▶ Work to complete
Could you show all lines in the entries below that contain the string "manuals"?

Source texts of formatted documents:
------

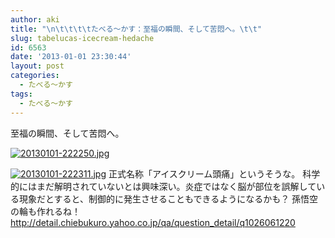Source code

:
 ```yaml
---
author: aki
title: "\n\t\t\t\tたべる～かす：至福の瞬間、そして苦悶へ。\t\t"
slug: tabelucas-icecream-hedache
id: 6563
date: '2013-01-01 23:30:44'
layout: post
categories:
  - たべる～かす
tags:
  - たべる～かす
---
```


至福の瞬間、そして苦悶へ。  

[![20130101-222250.jpg](https://aki.shirai.as/wp-content/uploads/2013/01/20130101-222250.jpg)](https://aki.shirai.as/wp-content/uploads/2013/01/20130101-222250.jpg)  

[![20130101-222311.jpg](https://aki.shirai.as/wp-content/uploads/2013/01/20130101-222311.jpg)](https://aki.shirai.as/wp-content/uploads/2013/01/20130101-222311.jpg) 正式名称「アイスクリーム頭痛」というそうな。 科学的にはまだ解明されていないとは興味深い。炎症ではなく脳が部位を誤解している現象だとすると、制御的に発生させることもできるようになるかも？ 孫悟空の輪も作れるね！ http://detail.chiebukuro.yahoo.co.jp/qa/question_detail/q1026061220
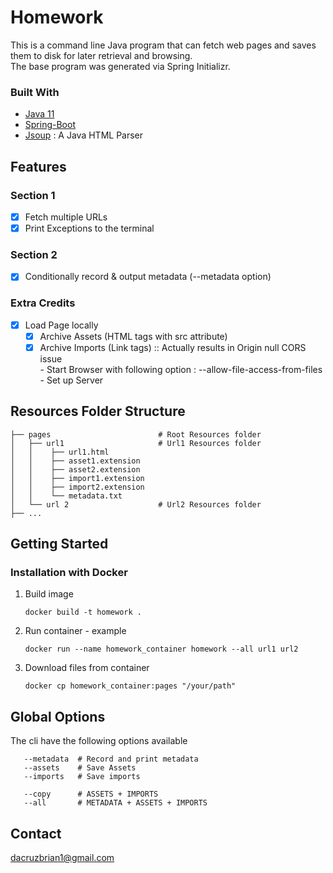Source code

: # Homework

This is a command line Java program that can fetch web pages and saves them to disk for later retrieval and browsing.<br />
The base program was generated via Spring Initializr.

### Built With

- [Java 11](https://www.java.com/fr/)
- [Spring-Boot](https://spring.io/projects/spring-boot)
- [Jsoup](https://jsoup.org/) : A Java HTML Parser

## Features

### Section 1

- [x] Fetch multiple URLs
- [x] Print Exceptions to the terminal

### Section 2

- [x] Conditionally record & output metadata (--metadata option)

### Extra Credits

- [x] Load Page locally
  - [x] Archive Assets (HTML tags with src attribute)
  - [x] Archive Imports (Link tags) :: Actually results in Origin null CORS issue <br />
        - Start Browser with following option : --allow-file-access-from-files <br />
        - Set up Server

## Resources Folder Structure

    ├── pages                        # Root Resources folder
    │   ├── url1                     # Url1 Resources folder
    │   │    ├── url1.html
    │   │    ├── asset1.extension
    │   │    ├── asset2.extension
    │   │    ├── import1.extension
    │   │    ├── import2.extension
    │   │    └── metadata.txt
    │   └── url 2                    # Url2 Resources folder
    ├── ...

<!-- GETTING STARTED -->

## Getting Started

### Installation with Docker

1. Build image
   ```
   docker build -t homework .
   ```
2. Run container - example 
   ```
   docker run --name homework_container homework --all url1 url2
   ```
3. Download files from container
   ```
   docker cp homework_container:pages "/your/path"
   ```

## Global Options

The cli have the following options available

```
   --metadata  # Record and print metadata
   --assets    # Save Assets
   --imports   # Save imports

   --copy      # ASSETS + IMPORTS
   --all       # METADATA + ASSETS + IMPORTS
```

<!-- CONTACT -->

## Contact

dacruzbrian1@gmail.com
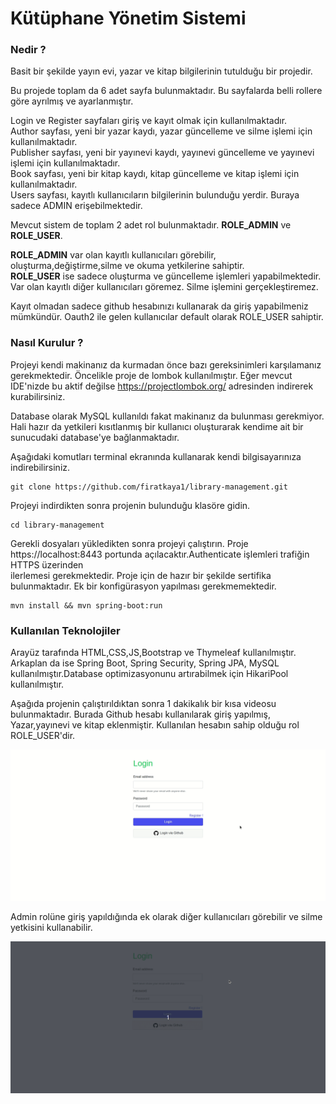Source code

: # Kütüphane Yönetim Sistemi 

### Nedir ? 
Basit bir şekilde yayın evi, yazar ve kitap bilgilerinin tutulduğu bir projedir.

Bu projede toplam da 6 adet sayfa bulunmaktadır. Bu sayfalarda belli rollere göre ayrılmış ve ayarlanmıştır. 

Login ve Register sayfaları giriş ve kayıt olmak için kullanılmaktadır.   
Author sayfası, yeni bir yazar kaydı, yazar güncelleme ve silme işlemi için kullanılmaktadır.  
Publisher sayfası, yeni bir yayınevi kaydı, yayınevi güncelleme ve yayınevi işlemi için kullanılmaktadır.  
Book sayfası, yeni bir kitap kaydı, kitap güncelleme ve kitap işlemi için kullanılmaktadır.  
Users sayfası, kayıtlı kullanıcıların bilgilerinin bulunduğu yerdir. Buraya sadece ADMIN erişebilmektedir.  

Mevcut sistem de toplam 2 adet rol bulunmaktadır. **ROLE_ADMIN** ve **ROLE_USER**.   

**ROLE_ADMIN** var olan kayıtlı kullanıcıları görebilir, oluşturma,değiştirme,silme ve okuma yetkilerine sahiptir.  
**ROLE_USER** ise sadece oluşturma ve güncelleme işlemleri yapabilmektedir. Var olan kayıtlı diğer kullanıcıları göremez. Silme işlemini gerçekleştiremez.  

Kayıt olmadan sadece github hesabınızı kullanarak da giriş yapabilmeniz mümkündür. Oauth2 ile gelen kullanıcılar default olarak ROLE_USER sahiptir.

### Nasıl Kurulur ? 

Projeyi kendi makinanız da kurmadan önce bazı gereksinimleri karşılamanız gerekmektedir. Öncelikle proje de lombok kullanılmıştır. Eğer mevcut IDE'nizde bu aktif değilse https://projectlombok.org/ adresinden indirerek kurabilirsiniz. 

Database olarak MySQL kullanıldı fakat makinanız da bulunması gerekmiyor. Hali hazır da yetkileri kısıtlanmış bir kullanıcı oluşturarak kendime ait bir sunucudaki database'ye bağlanmaktadır.

Aşağıdaki komutları terminal ekranında kullanarak kendi bilgisayarınıza indirebilirsiniz.

```
git clone https://github.com/firatkaya1/library-management.git 
```
Projeyi indirdikten sonra projenin bulunduğu klasöre gidin.

```
cd library-management
```
Gerekli dosyaları yükledikten sonra projeyi çalıştırın. Proje https://localhost:8443 portunda açılacaktır.Authenticate işlemleri trafiğin HTTPS üzerinden   
ilerlemesi gerekmektedir. Proje için de hazır bir şekilde sertifika bulunmaktadır. Ek bir konfigürasyon yapılması gerekmemektedir.
```
mvn install && mvn spring-boot:run
```
### Kullanılan Teknolojiler

Arayüz tarafında HTML,CSS,JS,Bootstrap ve Thymeleaf kullanılmıştır. Arkaplan da ise Spring Boot, Spring Security, Spring JPA, MySQL kullanılmıştır.Database optimizasyonunu artırabilmek için HikariPool kullanılmıştır.

Aşağıda projenin çalıştırıldıktan sonra 1 dakikalık bir kısa videosu bulunmaktadır. Burada Github hesabı kullanılarak giriş yapılmış, Yazar,yayınevi ve kitap eklenmiştir. Kullanılan hesabın sahip olduğu rol ROLE_USER'dir.




![](https://github.com/firatkaya1/library-management/blob/master/src/main/resources/static/assets/user.gif)

Admin rolüne giriş yapıldığında ek olarak diğer kullanıcıları görebilir ve silme yetkisini kullanabilir. 

![](https://github.com/firatkaya1/library-management/blob/master/src/main/resources/static/assets/admin.gif)






















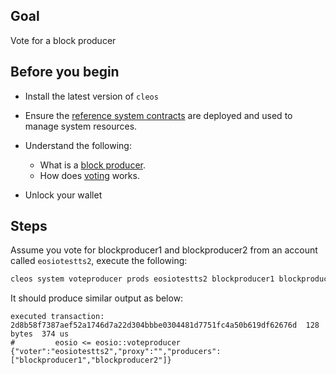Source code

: ## Goal

Vote for a block producer

## Before you begin

* Install the latest version of `cleos`

* Ensure the [reference system contracts](https://developers.eos.io/manuals/eosio.contracts/latest/build-and-deploy) are deployed and used to manage system resources.

* Understand the following:
  * What is a [block producer](https://developers.eos.io/welcome/latest/protocol/consensus_protocol#11-block-producers).
  * How does [voting](https://developers.eos.io/manuals/eosio.contracts/latest/key-concepts/vote) works.

* Unlock your wallet

## Steps

Assume you vote for blockproducer1 and blockproducer2 from an account called `eosiotestts2`, execute the following:

```sh
cleos system voteproducer prods eosiotestts2 blockproducer1 blockproducer2
```

It should produce similar output as below:

```console
executed transaction: 2d8b58f7387aef52a1746d7a22d304bbbe0304481d7751fc4a50b619df62676d  128 bytes  374 us
#         eosio <= eosio::voteproducer          {"voter":"eosiotestts2","proxy":"","producers":["blockproducer1","blockproducer2"]}
```
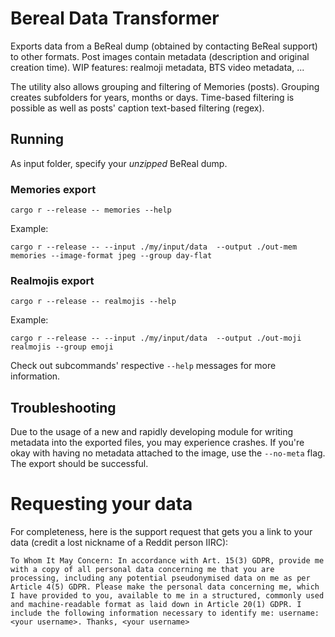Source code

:# Bereal Data Transformer

Exports data from a BeReal dump (obtained by contacting BeReal support) to other
formats. Post images contain metadata (description and original creation time). 
WIP features: realmoji metadata, BTS video metadata, ...

The utility also allows grouping and filtering of Memories (posts). Grouping
creates subfolders for years, months or days. Time-based filtering is possible
as well as posts' caption text-based filtering (regex).

## Running

As input folder, specify your *unzipped* BeReal dump.

### Memories export

    cargo r --release -- memories --help

Example:

    cargo r --release -- --input ./my/input/data  --output ./out-mem memories --image-format jpeg --group day-flat

### Realmojis export

    cargo r --release -- realmojis --help

Example:

    cargo r --release -- --input ./my/input/data  --output ./out-moji realmojis --group emoji

Check out subcommands' respective `--help` messages for more information.

## Troubleshooting

Due to the usage of a new and rapidly developing module for writing metadata into the exported files, you may experience crashes. If you're okay with having no metadata attached to the image,
use the `--no-meta` flag. The export should be successful.

# Requesting your data

For completeness, here is the support request that gets you a link to your data (credit a lost nickname of a Reddit person IIRC):

```
To Whom It May Concern: In accordance with Art. 15(3) GDPR, provide me with a copy of all personal data concerning me that you are processing, including any potential pseudonymised data on me as per Article 4(5) GDPR. Please make the personal data concerning me, which I have provided to you, available to me in a structured, commonly used and machine-readable format as laid down in Article 20(1) GDPR. I include the following information necessary to identify me: username: <your username>. Thanks, <your username>
```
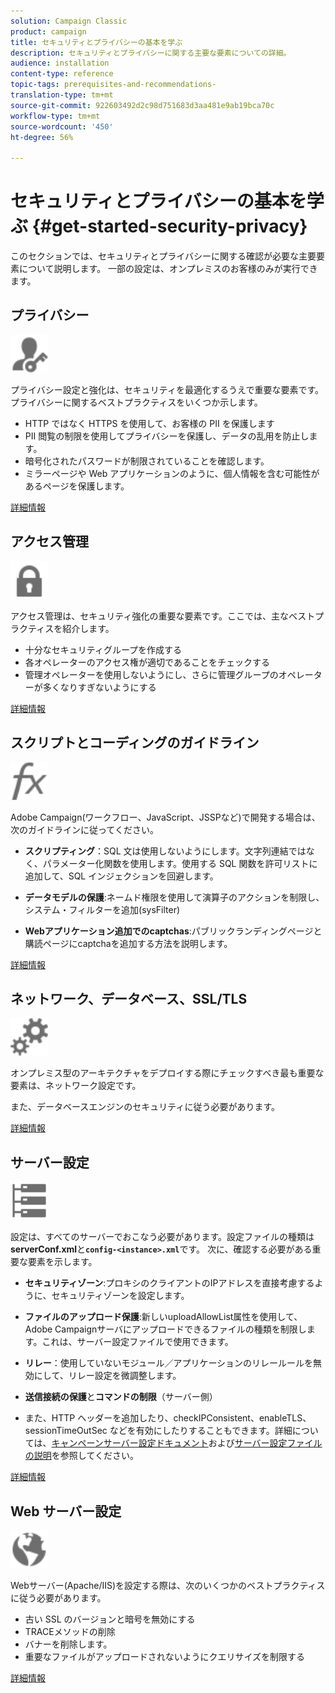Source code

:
 ```yaml
---
solution: Campaign Classic
product: campaign
title: セキュリティとプライバシーの基本を学ぶ
description: セキュリティとプライバシーに関する主要な要素についての詳細。
audience: installation
content-type: reference
topic-tags: prerequisites-and-recommendations-
translation-type: tm+mt
source-git-commit: 922603492d2c98d751683d3aa481e9ab19bca70c
workflow-type: tm+mt
source-wordcount: '450'
ht-degree: 56%

---
```



# セキュリティとプライバシーの基本を学ぶ {#get-started-security-privacy}

このセクションでは、セキュリティとプライバシーに関する確認が必要な主要要素について説明します。 一部の設定は、オンプレミスのお客様のみが実行できます。

## プライバシー

<img src="assets/do-not-localize/icon_privacy.svg" width="60px">

プライバシー設定と強化は、セキュリティを最適化するうえで重要な要素です。プライバシーに関するベストプラクティスをいくつか示します。

* HTTP ではなく HTTPS を使用して、お客様の PII を保護します
* PII 閲覧の制限を使用してプライバシーを保護し、データの乱用を防止します。
* 暗号化されたパスワードが制限されていることを確認します。
* ミラーページや Web アプリケーションのように、個人情報を含む可能性があるページを保護します。

[詳細情報](../../installation/using/privacy.md)

## アクセス管理

<img src="assets/do-not-localize/icon_access.svg" width="60px">

アクセス管理は、セキュリティ強化の重要な要素です。ここでは、主なベストプラクティスを紹介します。

* 十分なセキュリティグループを作成する
* 各オペレーターのアクセス権が適切であることをチェックする
* 管理オペレーターを使用しないようにし、さらに管理グループのオペレーターが多くなりすぎないようにする

[詳細情報](../../installation/using/access-management.md)

## スクリプトとコーディングのガイドライン

<img src="assets/do-not-localize/icon_scripting.svg" width="60px">

Adobe Campaign(ワークフロー、JavaScript、JSSPなど)で開発する場合は、次のガイドラインに従ってください。

* **スクリプティング**：SQL 文は使用しないようにします。文字列連結ではなく、パラメーター化関数を使用します。使用する SQL 関数を許可リストに追加して、SQL インジェクションを回避します。

* **データモデルの保護**:ネームド権限を使用して演算子のアクションを制限し、システム・フィルターを追加(sysFilter)

* **Webアプリケーション追加でのcaptchas**:パブリックランディングページと購読ページにcaptchaを追加する方法を説明します。

[詳細情報](../../installation/using/scripting-coding-guidelines.md)

## ネットワーク、データベース、SSL/TLS

<img src="assets/do-not-localize/icon_network.svg" width="60px">

オンプレミス型のアーキテクチャをデプロイする際にチェックすべき最も重要な要素は、ネットワーク設定です。

また、データベースエンジンのセキュリティに従う必要があります。

[詳細情報](../../installation/using/network-database.md)

## サーバー設定

<img src="assets/do-not-localize/icon_server.svg" width="60px">

設定は、すべてのサーバーでおこなう必要があります。設定ファイルの種類は&#x200B;**serverConf.xml**&#x200B;と&#x200B;**`config-<instance>.xml`**&#x200B;です。 次に、確認する必要がある重要な要素を示します。

* **セキュリティゾーン**:プロキシのクライアントのIPアドレスを直接考慮するように、セキュリティゾーンを設定します。

* **ファイルのアップロード保護**:新しいuploadAllowList属性を使用して、Adobe Campaignサーバにアップロードできるファイルの種類を制限します。これは、サーバー設定ファイルで使用できます。

* **リレー**：使用していないモジュール／アプリケーションのリレールールを無効にして、リレー設定を微調整します。

* **送信接続の保護**&#x200B;と&#x200B;**コマンドの制限**（サーバー側）

* また、HTTP ヘッダーを追加したり、checkIPConsistent、enableTLS、sessionTimeOutSec などを有効にしたりすることもできます。詳細については、[キャンペーンサーバー設定ドキュメント](../../installation/using/configuring-campaign-server.md)および[サーバー設定ファイルの説明](../../installation/using/the-server-configuration-file.md)を参照してください。

[詳細情報](../../installation/using/server-configuration.md)

## Web サーバー設定

<img src="assets/do-not-localize/icon_web.svg" width="60px">

Webサーバー(Apache/IIS)を設定する際は、次のいくつかのベストプラクティスに従う必要があります。

* 古い SSL のバージョンと暗号を無効にする
* TRACEメソッドの削除
* バナーを削除します。
* 重要なファイルがアップロードされないようにクエリサイズを制限する

[詳細情報](../../installation/using/web-server-configuration.md)
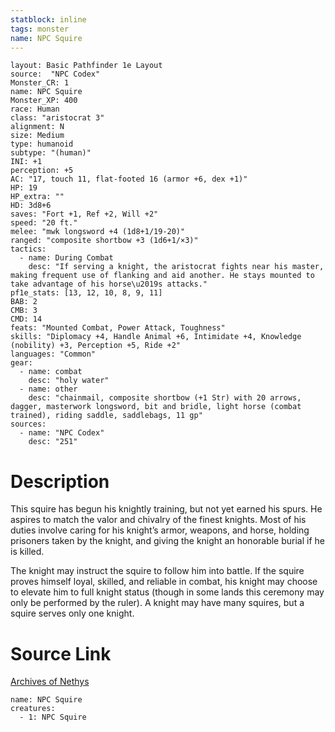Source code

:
 ```yaml
---
statblock: inline
tags: monster
name: NPC Squire
---
```

```statblock
layout: Basic Pathfinder 1e Layout
source:  "NPC Codex"
Monster_CR: 1
name: NPC Squire
Monster_XP: 400
race: Human
class: "aristocrat 3"
alignment: N
size: Medium
type: humanoid
subtype: "(human)"
INI: +1
perception: +5
AC: "17, touch 11, flat-footed 16 (armor +6, dex +1)"
HP: 19
HP_extra: ""
HD: 3d8+6
saves: "Fort +1, Ref +2, Will +2"
speed: "20 ft."
melee: "mwk longsword +4 (1d8+1/19-20)"
ranged: "composite shortbow +3 (1d6+1/×3)"
tactics:
  - name: During Combat
    desc: "If serving a knight, the aristocrat fights near his master, making frequent use of flanking and aid another. He stays mounted to take advantage of his horse\u2019s attacks."
pf1e_stats: [13, 12, 10, 8, 9, 11]
BAB: 2
CMB: 3
CMD: 14
feats: "Mounted Combat, Power Attack, Toughness"
skills: "Diplomacy +4, Handle Animal +6, Intimidate +4, Knowledge (nobility) +3, Perception +5, Ride +2"
languages: "Common"
gear:
  - name: combat
    desc: "holy water"
  - name: other
    desc: "chainmail, composite shortbow (+1 Str) with 20 arrows, dagger, masterwork longsword, bit and bridle, light horse (combat trained), riding saddle, saddlebags, 11 gp"
sources:
  - name: "NPC Codex"
    desc: "251"
```
# Description
This squire has begun his knightly training, but not yet earned his spurs. He aspires to match the valor and chivalry of the finest knights. Most of his duties involve caring for his knight’s armor, weapons, and horse, holding prisoners taken by the knight, and giving the knight an honorable burial if he is killed.

The knight may instruct the squire to follow him into battle. If the squire proves himself loyal, skilled, and reliable in combat, his knight may choose to elevate him to full knight status (though in some lands this ceremony may only be performed by the ruler). A knight may have many squires, but a squire serves only one knight.
# Source Link
[Archives of Nethys](https://aonprd.com/NPCDisplay.aspx?ItemName=Squire)
```encounter-table
name: NPC Squire
creatures:
  - 1: NPC Squire
```
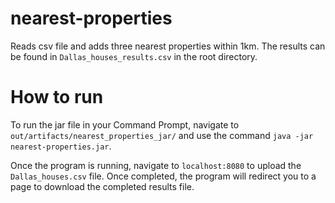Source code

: # nearest-properties
 Reads csv file and adds three nearest properties within 1km. The results can be found in ```Dallas_houses_results.csv``` in the root directory.

# How to run

To run the jar file in your Command Prompt, navigate to ```out/artifacts/nearest_properties_jar/``` and use the command ```java -jar nearest-properties.jar```.

Once the program is running, navigate to ```localhost:8080``` to upload the ```Dallas_houses.csv``` file. Once completed, the program will redirect you to a page to download the completed results file.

------

▶ Response to this task
* Ensure the [reference system contracts](https://developers.eos.io/manuals/eosio.contracts/latest/build-and-deploy) are deployed and used to manage system resources.
  * How does [voting](https://developers.eos.io/manuals/eosio.contracts/latest/key-concepts/vote) works.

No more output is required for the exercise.